# Records supplied:
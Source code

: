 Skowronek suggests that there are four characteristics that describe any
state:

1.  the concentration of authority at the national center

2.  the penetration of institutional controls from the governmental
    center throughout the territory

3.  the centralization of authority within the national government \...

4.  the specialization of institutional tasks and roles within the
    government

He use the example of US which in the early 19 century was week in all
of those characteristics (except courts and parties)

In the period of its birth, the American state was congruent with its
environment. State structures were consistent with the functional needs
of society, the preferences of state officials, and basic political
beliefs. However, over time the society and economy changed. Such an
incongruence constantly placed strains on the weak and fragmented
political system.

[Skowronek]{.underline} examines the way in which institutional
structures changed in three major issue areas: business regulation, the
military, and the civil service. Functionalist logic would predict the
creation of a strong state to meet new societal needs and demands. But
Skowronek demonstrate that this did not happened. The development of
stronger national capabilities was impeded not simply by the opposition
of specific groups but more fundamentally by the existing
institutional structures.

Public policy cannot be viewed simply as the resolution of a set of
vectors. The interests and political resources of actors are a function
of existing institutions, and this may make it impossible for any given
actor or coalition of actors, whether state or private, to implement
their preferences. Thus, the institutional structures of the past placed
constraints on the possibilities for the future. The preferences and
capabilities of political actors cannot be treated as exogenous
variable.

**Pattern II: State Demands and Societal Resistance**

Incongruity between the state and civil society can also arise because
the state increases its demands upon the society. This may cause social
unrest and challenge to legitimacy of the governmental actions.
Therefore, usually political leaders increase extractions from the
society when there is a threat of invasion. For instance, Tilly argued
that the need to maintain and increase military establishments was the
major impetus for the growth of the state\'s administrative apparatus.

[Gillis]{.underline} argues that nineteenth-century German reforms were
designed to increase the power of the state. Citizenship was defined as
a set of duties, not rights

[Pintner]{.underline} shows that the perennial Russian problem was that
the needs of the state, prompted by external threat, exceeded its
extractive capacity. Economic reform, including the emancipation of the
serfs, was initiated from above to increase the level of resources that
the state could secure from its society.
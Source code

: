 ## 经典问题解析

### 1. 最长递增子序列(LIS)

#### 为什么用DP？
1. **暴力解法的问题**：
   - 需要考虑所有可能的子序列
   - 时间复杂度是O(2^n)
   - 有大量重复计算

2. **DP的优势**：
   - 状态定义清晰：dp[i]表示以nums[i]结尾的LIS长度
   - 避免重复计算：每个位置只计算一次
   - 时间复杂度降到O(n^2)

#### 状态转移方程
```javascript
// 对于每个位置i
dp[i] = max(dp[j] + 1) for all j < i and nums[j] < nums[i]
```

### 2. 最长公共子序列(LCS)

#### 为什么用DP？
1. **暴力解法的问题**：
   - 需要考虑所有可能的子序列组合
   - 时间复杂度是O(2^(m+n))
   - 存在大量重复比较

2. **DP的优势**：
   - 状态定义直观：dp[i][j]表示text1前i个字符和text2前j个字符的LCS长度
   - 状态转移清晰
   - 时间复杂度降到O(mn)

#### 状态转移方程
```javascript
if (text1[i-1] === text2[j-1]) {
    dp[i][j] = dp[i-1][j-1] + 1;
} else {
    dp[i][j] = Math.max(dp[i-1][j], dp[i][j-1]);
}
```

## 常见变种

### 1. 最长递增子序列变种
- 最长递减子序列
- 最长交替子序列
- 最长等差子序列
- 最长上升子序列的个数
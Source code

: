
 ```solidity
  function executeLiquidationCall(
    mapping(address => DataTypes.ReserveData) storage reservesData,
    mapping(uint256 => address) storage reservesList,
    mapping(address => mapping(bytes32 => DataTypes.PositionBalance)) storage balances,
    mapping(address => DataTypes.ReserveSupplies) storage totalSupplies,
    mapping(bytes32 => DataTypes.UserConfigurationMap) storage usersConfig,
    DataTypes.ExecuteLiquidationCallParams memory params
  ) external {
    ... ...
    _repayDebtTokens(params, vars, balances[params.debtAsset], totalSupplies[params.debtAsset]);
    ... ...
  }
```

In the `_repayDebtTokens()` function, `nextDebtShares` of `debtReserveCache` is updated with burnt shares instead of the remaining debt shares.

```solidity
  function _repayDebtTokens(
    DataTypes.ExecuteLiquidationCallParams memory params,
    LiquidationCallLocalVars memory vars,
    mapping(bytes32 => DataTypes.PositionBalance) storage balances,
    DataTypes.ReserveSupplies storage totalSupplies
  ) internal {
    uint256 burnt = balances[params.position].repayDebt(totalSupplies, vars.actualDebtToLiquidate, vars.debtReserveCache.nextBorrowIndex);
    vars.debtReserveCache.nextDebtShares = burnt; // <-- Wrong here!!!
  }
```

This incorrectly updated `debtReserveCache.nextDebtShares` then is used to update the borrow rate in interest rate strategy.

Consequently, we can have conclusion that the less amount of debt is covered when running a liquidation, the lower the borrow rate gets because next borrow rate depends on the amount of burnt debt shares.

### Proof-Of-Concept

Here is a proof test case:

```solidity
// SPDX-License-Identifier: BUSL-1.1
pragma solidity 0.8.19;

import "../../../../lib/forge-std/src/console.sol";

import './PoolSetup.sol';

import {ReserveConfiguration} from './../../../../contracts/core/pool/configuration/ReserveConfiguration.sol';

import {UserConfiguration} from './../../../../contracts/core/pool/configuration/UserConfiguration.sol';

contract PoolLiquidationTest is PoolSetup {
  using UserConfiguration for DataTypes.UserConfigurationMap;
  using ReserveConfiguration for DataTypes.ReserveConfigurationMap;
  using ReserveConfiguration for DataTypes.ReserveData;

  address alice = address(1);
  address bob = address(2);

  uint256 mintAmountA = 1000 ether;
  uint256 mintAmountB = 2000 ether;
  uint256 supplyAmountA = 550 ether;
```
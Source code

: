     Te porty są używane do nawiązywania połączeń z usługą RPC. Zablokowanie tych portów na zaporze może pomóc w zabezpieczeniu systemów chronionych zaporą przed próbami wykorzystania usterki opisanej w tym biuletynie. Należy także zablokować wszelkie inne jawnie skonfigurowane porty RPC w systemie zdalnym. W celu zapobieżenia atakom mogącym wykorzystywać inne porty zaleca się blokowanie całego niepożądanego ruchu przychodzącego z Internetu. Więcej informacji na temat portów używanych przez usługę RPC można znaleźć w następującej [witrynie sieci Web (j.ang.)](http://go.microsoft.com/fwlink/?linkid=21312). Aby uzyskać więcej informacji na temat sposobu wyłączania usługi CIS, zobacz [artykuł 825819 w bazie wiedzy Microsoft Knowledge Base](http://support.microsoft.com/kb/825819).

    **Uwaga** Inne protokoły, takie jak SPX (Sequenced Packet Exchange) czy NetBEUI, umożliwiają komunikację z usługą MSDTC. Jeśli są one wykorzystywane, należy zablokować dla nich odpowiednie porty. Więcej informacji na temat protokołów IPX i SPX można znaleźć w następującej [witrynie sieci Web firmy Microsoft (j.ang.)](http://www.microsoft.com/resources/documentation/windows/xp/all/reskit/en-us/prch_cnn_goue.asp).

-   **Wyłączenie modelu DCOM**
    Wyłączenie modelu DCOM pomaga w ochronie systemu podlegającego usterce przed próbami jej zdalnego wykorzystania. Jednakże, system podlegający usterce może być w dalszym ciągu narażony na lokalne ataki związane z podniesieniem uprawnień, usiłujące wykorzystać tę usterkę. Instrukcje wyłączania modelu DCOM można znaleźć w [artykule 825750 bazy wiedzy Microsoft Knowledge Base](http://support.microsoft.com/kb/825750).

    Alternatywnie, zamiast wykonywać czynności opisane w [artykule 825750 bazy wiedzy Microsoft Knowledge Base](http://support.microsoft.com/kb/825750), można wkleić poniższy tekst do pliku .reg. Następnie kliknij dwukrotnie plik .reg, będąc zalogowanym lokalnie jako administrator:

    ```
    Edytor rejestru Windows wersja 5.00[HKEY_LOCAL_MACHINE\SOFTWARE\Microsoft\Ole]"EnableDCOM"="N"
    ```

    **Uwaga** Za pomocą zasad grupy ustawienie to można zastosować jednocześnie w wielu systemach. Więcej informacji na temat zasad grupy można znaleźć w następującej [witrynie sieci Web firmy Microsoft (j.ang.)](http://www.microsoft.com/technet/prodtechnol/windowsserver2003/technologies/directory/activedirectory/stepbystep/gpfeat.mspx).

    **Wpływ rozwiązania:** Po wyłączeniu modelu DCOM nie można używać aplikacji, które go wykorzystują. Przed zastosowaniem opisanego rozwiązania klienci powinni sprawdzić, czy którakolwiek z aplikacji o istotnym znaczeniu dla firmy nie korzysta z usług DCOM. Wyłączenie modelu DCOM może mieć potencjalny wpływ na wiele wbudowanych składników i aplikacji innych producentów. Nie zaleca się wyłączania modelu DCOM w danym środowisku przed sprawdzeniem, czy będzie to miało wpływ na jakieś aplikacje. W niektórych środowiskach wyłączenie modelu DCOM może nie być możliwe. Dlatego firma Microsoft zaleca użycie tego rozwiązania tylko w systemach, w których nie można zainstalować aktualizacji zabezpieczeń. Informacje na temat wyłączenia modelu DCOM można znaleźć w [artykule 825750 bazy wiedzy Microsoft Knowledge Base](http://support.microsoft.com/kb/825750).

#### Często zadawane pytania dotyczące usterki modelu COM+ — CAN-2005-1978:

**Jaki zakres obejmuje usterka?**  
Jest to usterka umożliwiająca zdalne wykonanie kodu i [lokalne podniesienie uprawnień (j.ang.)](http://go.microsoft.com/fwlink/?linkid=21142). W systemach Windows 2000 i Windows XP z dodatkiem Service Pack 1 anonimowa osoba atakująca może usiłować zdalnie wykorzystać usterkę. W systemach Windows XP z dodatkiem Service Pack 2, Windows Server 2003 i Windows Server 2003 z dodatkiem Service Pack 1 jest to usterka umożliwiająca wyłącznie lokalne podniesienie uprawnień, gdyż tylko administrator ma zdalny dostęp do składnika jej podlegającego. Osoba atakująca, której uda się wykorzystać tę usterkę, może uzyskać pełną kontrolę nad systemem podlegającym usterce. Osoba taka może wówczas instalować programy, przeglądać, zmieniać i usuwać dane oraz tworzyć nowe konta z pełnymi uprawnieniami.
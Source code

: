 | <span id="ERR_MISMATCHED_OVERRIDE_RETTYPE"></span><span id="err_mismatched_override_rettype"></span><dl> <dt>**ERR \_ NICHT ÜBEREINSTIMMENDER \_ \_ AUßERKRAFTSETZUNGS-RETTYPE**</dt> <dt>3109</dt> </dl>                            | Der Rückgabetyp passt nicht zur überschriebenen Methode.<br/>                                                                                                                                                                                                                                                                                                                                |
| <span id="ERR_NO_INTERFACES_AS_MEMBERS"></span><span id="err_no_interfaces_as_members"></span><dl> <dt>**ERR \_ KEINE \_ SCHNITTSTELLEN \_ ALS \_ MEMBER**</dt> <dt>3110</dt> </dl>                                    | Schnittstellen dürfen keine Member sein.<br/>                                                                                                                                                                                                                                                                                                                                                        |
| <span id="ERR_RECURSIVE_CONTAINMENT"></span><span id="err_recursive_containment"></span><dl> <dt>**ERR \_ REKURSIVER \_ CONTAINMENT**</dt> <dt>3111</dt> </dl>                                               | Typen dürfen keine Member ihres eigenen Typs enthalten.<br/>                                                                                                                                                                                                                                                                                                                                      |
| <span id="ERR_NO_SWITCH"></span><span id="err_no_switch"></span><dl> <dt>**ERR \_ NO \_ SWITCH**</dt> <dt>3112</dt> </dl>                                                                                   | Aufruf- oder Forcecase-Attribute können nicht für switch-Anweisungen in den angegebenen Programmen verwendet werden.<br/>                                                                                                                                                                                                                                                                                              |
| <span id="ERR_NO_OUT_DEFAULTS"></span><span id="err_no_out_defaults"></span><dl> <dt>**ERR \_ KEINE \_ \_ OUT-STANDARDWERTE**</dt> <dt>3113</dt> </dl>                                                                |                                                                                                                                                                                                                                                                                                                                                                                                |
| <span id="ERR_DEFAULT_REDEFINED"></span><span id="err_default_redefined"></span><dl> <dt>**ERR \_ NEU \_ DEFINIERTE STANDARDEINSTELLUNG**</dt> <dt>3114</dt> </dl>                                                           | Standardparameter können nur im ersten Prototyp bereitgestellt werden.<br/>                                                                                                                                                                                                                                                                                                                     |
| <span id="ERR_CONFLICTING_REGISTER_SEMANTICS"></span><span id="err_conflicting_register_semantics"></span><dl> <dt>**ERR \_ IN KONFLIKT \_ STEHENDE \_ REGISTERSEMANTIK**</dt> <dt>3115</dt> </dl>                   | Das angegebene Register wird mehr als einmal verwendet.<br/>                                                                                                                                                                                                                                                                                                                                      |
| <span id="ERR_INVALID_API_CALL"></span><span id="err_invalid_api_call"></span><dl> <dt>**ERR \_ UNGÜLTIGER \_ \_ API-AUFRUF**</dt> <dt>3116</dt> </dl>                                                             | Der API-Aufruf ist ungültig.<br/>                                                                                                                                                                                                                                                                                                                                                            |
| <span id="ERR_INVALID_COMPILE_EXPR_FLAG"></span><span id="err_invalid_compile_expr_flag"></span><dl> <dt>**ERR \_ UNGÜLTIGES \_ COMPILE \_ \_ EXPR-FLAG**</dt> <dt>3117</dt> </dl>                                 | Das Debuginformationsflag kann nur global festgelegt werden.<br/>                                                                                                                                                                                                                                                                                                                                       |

# Task item:
Your answer should be all lines from the data that contain "civil".

# Solution:
military, and the civil service. Functionalist logic would predict the
Incongruity between the state and civil society can also arise because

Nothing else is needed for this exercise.